Work to be completed
In the records that follow, find each line containing "flatten" and copy it.

Collected data:
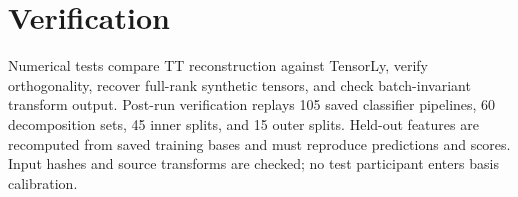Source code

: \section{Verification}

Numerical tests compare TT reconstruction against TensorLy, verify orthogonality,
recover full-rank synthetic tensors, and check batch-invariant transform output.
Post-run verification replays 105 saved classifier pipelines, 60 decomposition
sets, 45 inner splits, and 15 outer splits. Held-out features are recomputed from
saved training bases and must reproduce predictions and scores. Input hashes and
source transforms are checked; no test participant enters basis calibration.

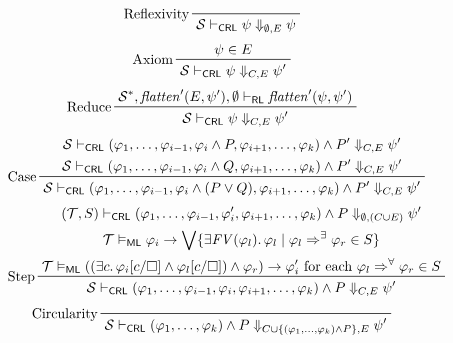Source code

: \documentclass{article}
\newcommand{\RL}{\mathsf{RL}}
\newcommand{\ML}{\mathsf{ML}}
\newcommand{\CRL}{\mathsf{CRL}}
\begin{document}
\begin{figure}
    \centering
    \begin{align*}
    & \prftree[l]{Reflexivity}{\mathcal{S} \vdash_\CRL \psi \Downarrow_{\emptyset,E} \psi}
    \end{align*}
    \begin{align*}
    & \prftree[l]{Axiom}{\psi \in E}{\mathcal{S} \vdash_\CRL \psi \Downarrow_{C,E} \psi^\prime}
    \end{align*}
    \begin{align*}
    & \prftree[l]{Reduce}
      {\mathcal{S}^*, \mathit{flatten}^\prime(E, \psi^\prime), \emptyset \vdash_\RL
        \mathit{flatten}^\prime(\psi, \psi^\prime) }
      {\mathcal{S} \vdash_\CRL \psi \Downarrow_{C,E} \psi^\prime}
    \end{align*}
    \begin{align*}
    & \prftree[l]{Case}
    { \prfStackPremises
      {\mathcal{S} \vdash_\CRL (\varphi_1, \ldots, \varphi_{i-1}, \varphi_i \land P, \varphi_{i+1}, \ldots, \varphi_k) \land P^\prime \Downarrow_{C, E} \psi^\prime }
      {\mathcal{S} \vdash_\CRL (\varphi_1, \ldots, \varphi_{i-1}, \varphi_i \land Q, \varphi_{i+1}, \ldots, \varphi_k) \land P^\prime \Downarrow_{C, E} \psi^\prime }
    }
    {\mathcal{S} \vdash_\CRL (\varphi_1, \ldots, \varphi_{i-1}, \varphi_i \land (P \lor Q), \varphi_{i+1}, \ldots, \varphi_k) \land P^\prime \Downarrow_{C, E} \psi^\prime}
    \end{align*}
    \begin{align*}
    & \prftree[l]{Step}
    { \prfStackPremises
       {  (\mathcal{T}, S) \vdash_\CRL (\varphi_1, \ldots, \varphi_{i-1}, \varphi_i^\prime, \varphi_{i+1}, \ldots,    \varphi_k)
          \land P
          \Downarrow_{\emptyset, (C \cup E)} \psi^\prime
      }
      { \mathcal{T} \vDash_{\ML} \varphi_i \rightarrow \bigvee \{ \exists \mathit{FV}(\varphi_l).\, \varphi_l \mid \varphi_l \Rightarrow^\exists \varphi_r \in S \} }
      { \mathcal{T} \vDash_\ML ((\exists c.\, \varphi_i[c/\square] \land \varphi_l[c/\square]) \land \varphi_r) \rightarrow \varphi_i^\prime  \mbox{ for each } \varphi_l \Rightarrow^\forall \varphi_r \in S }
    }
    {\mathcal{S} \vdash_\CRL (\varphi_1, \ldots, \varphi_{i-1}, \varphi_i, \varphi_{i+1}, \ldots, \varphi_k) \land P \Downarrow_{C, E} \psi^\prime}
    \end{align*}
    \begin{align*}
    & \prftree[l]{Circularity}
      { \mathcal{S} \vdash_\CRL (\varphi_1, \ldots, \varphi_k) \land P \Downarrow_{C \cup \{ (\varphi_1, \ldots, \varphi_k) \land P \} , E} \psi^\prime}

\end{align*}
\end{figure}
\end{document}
==
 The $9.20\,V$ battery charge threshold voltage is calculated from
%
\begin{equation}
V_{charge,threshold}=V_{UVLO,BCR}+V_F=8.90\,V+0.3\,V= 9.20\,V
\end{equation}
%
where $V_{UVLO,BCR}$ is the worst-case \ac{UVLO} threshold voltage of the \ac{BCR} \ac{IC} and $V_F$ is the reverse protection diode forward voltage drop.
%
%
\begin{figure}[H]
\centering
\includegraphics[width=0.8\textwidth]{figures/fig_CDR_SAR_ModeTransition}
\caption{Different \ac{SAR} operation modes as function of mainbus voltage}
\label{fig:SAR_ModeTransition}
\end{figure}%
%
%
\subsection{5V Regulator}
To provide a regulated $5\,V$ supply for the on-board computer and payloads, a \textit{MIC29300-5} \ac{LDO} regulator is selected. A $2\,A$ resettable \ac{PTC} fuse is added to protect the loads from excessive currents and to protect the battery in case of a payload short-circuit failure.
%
...
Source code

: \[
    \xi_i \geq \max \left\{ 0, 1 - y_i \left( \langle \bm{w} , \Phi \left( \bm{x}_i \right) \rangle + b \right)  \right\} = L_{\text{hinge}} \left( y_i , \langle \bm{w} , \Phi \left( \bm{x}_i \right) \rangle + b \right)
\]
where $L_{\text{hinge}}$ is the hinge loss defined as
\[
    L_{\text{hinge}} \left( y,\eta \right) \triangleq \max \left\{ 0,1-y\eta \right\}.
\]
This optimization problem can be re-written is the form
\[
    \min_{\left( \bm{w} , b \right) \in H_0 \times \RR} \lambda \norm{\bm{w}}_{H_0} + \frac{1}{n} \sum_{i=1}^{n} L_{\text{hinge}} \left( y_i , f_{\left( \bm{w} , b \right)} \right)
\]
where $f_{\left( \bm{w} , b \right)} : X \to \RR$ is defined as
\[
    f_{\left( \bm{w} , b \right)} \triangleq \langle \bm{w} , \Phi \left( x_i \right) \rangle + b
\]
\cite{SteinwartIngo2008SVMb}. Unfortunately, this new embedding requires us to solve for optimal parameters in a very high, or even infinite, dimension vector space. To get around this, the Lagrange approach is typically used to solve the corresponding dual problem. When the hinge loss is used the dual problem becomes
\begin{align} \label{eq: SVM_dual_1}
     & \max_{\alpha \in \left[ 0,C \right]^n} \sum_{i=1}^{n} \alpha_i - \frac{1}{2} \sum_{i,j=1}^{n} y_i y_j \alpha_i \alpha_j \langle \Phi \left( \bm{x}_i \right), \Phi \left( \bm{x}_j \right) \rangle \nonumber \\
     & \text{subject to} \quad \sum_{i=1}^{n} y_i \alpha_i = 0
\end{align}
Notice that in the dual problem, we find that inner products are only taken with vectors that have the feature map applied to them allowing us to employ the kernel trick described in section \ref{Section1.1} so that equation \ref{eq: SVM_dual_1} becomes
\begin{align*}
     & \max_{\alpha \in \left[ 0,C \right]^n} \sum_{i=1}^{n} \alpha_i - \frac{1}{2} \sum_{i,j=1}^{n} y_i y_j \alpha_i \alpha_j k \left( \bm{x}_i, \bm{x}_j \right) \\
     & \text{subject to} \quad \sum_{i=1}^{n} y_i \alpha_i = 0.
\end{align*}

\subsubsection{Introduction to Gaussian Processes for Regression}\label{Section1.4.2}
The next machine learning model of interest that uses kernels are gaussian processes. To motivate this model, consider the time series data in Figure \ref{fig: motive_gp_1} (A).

Response for this exercise
      {\mathcal{S}^*, \mathit{flatten}^\prime(E, \psi^\prime), \emptyset \vdash_\RL
        \mathit{flatten}^\prime(\psi, \psi^\prime) }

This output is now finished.